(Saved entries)
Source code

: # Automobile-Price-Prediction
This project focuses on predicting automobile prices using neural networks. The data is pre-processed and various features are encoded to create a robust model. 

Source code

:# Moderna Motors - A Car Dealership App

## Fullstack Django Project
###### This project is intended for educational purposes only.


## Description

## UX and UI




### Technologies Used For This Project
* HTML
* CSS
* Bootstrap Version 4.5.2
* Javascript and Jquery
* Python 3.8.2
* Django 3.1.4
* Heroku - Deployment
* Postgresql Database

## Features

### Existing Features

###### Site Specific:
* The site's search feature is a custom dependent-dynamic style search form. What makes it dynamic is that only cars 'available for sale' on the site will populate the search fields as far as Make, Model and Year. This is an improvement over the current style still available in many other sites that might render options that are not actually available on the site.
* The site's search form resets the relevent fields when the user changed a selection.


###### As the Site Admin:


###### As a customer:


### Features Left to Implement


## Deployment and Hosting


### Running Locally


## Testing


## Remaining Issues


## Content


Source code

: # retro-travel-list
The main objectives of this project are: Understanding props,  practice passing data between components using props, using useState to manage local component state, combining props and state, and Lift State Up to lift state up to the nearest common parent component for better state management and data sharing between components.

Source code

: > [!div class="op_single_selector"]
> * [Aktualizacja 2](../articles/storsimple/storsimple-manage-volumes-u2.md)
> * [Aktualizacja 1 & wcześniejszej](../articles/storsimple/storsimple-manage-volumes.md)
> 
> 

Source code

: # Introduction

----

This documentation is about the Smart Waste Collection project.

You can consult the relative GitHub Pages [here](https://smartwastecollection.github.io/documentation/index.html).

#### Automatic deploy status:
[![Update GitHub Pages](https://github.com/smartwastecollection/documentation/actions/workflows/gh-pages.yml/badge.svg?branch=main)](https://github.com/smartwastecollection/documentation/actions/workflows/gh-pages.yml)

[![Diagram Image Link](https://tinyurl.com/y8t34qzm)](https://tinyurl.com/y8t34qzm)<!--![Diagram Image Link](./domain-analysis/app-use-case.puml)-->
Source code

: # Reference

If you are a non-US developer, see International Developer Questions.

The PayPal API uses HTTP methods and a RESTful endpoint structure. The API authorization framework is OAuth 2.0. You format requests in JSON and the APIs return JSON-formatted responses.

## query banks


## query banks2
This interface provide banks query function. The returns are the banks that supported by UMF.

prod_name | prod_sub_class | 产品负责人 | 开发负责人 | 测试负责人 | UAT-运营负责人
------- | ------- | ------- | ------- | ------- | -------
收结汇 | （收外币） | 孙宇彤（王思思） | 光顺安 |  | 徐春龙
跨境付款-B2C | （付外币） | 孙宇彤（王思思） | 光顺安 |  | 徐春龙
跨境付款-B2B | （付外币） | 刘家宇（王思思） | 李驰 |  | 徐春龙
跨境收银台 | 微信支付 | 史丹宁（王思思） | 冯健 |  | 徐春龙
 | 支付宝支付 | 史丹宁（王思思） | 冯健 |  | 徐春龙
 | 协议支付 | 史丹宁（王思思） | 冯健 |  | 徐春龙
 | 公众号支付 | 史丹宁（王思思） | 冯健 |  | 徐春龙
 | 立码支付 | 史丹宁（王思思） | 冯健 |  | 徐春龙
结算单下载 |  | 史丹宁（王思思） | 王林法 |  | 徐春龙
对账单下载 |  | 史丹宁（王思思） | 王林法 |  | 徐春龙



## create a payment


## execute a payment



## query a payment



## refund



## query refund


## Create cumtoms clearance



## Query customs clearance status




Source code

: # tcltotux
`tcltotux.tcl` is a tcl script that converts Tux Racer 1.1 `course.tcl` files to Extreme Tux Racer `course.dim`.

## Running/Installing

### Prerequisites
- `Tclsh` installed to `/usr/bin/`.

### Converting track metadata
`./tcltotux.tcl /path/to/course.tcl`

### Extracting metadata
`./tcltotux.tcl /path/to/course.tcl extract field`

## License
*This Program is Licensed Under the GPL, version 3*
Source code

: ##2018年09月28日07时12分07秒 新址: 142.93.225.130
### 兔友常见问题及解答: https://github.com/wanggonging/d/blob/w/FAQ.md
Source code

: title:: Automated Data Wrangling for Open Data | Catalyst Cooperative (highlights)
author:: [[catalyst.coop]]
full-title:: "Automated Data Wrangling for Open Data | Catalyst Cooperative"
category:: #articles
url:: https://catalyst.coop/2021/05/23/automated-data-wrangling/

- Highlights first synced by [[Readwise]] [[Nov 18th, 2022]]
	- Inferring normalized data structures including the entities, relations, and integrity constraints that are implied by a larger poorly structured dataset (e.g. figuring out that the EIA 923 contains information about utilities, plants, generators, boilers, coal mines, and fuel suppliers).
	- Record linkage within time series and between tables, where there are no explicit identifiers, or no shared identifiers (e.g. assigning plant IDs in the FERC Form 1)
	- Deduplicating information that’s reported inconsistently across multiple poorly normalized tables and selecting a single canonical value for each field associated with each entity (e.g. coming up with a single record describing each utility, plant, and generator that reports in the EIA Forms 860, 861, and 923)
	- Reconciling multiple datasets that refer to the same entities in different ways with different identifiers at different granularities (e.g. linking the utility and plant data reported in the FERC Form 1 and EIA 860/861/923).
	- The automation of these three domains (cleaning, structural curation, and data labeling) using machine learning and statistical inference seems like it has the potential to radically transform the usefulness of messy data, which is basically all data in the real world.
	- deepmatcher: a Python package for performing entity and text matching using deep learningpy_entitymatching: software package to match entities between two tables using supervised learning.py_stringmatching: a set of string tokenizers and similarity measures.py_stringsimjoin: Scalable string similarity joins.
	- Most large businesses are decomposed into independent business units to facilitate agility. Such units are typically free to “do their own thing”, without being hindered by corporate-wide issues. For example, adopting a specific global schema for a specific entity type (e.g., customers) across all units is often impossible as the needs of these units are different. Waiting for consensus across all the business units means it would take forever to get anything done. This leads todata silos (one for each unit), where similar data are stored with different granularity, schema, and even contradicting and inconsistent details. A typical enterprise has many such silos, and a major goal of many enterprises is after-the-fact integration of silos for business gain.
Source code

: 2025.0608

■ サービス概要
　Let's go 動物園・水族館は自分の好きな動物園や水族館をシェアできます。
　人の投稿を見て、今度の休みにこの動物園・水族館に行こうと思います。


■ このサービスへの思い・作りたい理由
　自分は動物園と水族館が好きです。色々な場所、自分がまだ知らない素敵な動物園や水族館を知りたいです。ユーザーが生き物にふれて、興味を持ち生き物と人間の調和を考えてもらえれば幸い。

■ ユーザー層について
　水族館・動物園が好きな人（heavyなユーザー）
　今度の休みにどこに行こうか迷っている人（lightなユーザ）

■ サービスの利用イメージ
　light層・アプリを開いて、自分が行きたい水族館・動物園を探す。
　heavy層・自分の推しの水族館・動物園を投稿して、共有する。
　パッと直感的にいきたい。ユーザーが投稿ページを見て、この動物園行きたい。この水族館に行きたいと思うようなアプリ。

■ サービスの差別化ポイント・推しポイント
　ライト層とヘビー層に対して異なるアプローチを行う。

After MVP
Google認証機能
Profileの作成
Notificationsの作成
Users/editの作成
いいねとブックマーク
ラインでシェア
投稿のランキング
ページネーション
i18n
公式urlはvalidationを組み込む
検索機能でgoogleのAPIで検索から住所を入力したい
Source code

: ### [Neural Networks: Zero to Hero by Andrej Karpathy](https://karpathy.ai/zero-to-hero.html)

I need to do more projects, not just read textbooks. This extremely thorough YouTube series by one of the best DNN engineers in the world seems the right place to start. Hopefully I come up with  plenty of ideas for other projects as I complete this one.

WHAT IS REQUIRED >> Scan the lines above, and whenever one holds the string "clearance", copy it.

ANSWER TO THIS TASK >>
## Create cumtoms clearance
## Query customs clearance status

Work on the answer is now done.